Question pour notre monde d’aujourd’hui (où les choses ont peu changé à cet égard) : peut-on être «capitaliste» et chrétien ? Oui ! répondront les optimistes, si l’on ne se contente pas de faire fructifier à foison sa fortune sans autre but que de l’accumuler, mais qu’on reste attentif à son bon usage. A travers les âges, des prédicateurs bien intentionnés — à commencer par Bossuet face à Louis XIV et à sa cour — ont rappelé aux riches qu’ils n’étaient pas riches pour eux-mêmes, mais pour secourir les pauvres. Il est vrai qu’on ne posait pas la question de savoir pourquoi et comment il y avait des pauvres. Et l’on persuadait en même temps les pauvres de leur «fonction sociale» : permettre aux riches de les secourir et ainsi «acquérir des mérites» salvateurs ! Ainsi, la pauvreté des uns sanctifiait la générosité obligée des autres ?

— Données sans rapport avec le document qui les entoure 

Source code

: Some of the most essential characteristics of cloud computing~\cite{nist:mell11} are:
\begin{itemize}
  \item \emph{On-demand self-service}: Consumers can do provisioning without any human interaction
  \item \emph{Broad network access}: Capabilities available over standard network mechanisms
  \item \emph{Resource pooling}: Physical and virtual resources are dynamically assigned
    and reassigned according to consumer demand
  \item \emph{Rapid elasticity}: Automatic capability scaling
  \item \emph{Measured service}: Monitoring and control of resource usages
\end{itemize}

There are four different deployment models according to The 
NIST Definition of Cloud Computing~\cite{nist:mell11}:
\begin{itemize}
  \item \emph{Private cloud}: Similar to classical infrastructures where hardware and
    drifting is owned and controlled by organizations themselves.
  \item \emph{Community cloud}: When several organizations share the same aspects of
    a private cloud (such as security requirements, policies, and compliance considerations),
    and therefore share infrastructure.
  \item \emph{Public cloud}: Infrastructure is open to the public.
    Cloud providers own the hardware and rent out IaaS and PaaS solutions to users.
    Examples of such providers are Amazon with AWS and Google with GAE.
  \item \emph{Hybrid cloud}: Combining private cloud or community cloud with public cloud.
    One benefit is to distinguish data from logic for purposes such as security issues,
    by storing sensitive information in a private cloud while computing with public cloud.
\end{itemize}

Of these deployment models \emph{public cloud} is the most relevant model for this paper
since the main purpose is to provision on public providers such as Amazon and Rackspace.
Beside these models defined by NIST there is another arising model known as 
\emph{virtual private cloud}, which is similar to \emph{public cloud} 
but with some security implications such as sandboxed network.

Réguler la distribution des richesses relève du domaine des «chefs d’État et de tous ceux qui exercent l’autorité» (I Tim 2,2). C’est à eux d’établir la justice sociale, car il est de leur devoir d’assurer «la tranquillité et le calme de la société», afin que les citoyens puissent vivre dans la dignité. Or elle-ci — indépendamment de sa nécessité pour assurer la paix civile — est une des conditions nécessaires pour pouvoir exercer une «piété agréable à Dieu». Saint Thomas d‘Aquin (j’ai perdu la référence) n’a-t-il pas remarqué qu’il était difficile de prier le ventre vide ? Alors faut-il seulement prier pieusement pour ouvrir les yeux des politiques ou y a-t-il lieu de trouver des moyens de pression plus … politiques ?

 

La lettre à Timothée allège la liste des truchements entre Dieu et nous ; elle met en valeur l’affirmation de Jésus-Christ : «Je suis la voie, la vérité et la vie ; nul ne va vers le Père sans passer par moi» (Jn 14,6). Face à la multiplication des pratiques de dévotion ou à des recours parfois abusifs aux saints — auxquels nous nous adressons non pour y trouver des modèles à imiter, mais comme intercesseurs pour voir se réaliser nos vœux, plus ou moins légitimes — Paul est catégorique : «il ny a quun seul Dieu, il ny a aussi quun seul médiateur entre Dieu et les hommes : un homme, le Christ Jésus, qui sest donné lui-même en rançon pour tous» (I Tim 2,5-6).

 

Intervient in fine cet évangile si étrange, voire troublant, où il est encore question d’argent. Jésus semble y louer un gérant malhonnête. En fait, bien sûr, ce n’est pas sa malhonnêteté, mais son habileté qui est célébrée. Ne pouvant envisager de travailler, c’est fatiguant, ni de mendier, c’est humiliant, il sait créer les conditions pour être reçu comme commensal par les riches clients de son maître en réduisant leurs dettes vis à vis de celui-ci. Astucieux ! C’est l’occasion pour Jésus de regretter que «les fils de ce monde (soient) plus habiles entre eux que les fils de la lumière». Peut-être ces derniers sont ils trop timorés, trop peu inventifs pour clamer leur foi, leur appartenance au seul Seigneur, sans se laisser prendre dans les fascinations du monde, au premier rang desquelles : l’argent. Celui-ci donne certes l’importance, l’abondance de biens, le succès, le pouvoir, tentations que Jésus a repoussées au désert, mais il nous asservit par l’exaltation, entre autres, du goût du paraître et de l’urgence de la consommation.

La pauvreté choisie, celle de François d’Assise par exemple, ou du moins la modération de nos désirs, n’est pas seulement un acte d’ascèse, elle est avant tout un geste libératoire.vis à vis de ce maître implacable qu’est l’argent.